Notifications

Notifications will be sent in every change of status of a payment to the notification URL specified by the merchant. This URL is taken from the notification_url field of the payment, if it differs from the one specified in the merchant panel. The body of the request will always be the payment object.

ℹ️

Until dLocal receives a 200 status code confirmation on these notifications, it will retry once an hour for 7 days.

Example Notification POST

POST: {payment.notification_url}

{
    "id": "D-4-be8eda8c-5fe7-49dd-8058-4ddaac00611b",
    "amount": 72.00,
    "status": "PAID",
    "status_detail": "The payment was paid.",
    "status_code": "200",
    "currency": "USD",
    "country": "AR",
    "payment_method_id": "RP",
    "payment_method_type": "TICKET",
    "payment_method_flow": "REDIRECT",
    "payer": {
        "name": "Nino Deicas",
        "user_reference": "US-jmh3gb4kj5h34",
        "email": "[email protected]",
    },
    "order_id": "4m1OdghPUQtg",
    "notification_url": "http://www.merchant.com/notifications",
    "created_date": "2019-06-26T15:17:31.000+0000"
}

Signature of notifications

An HMAC signature is calculated using a request's key-value pairs and a secret key, which is known only to you and dLocal.

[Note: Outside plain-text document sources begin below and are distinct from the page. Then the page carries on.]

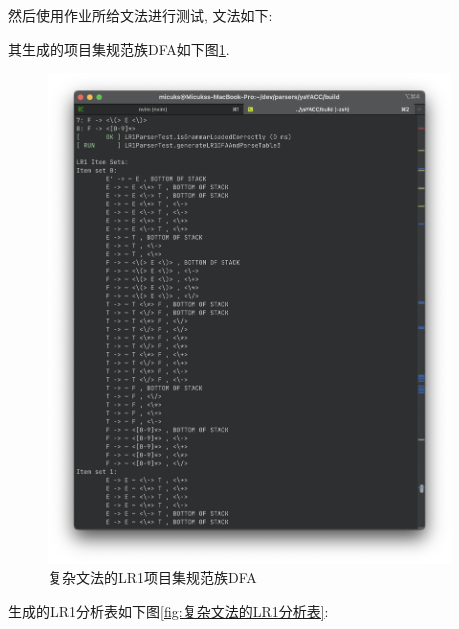然后使用作业所给文法进行测试, 文法如下:


其生成的项目集规范族DFA如下图\ref{fig:复杂文法的LR1项目集规范族DFA}.

\begin{figure}[ht!]
	\begin{center}
		\includegraphics[width=0.95\textwidth]{figures/lr1规范族1.png}
	\end{center}
	\caption{复杂文法的LR1项目集规范族DFA}
	\label{fig:复杂文法的LR1项目集规范族DFA}
\end{figure}

生成的LR1分析表如下图\ref{fig:复杂文法的LR1分析表}:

By verifying this signature, you'll confirm that the notification was not modified during transmission.
dLocal will be signing each POST notification using the same method described on the Security section (HMAC-SHA256 hash function).

Simply take the Authorization HTTP header from the notification, and compare it with the one generated by you using your X-Login and secretKey, and the X-Date and Request body of the notification received. If the signature generated by you matched the one received on the Authorization HTTP header, then it is safe to assume that this is a valid message from dLocal.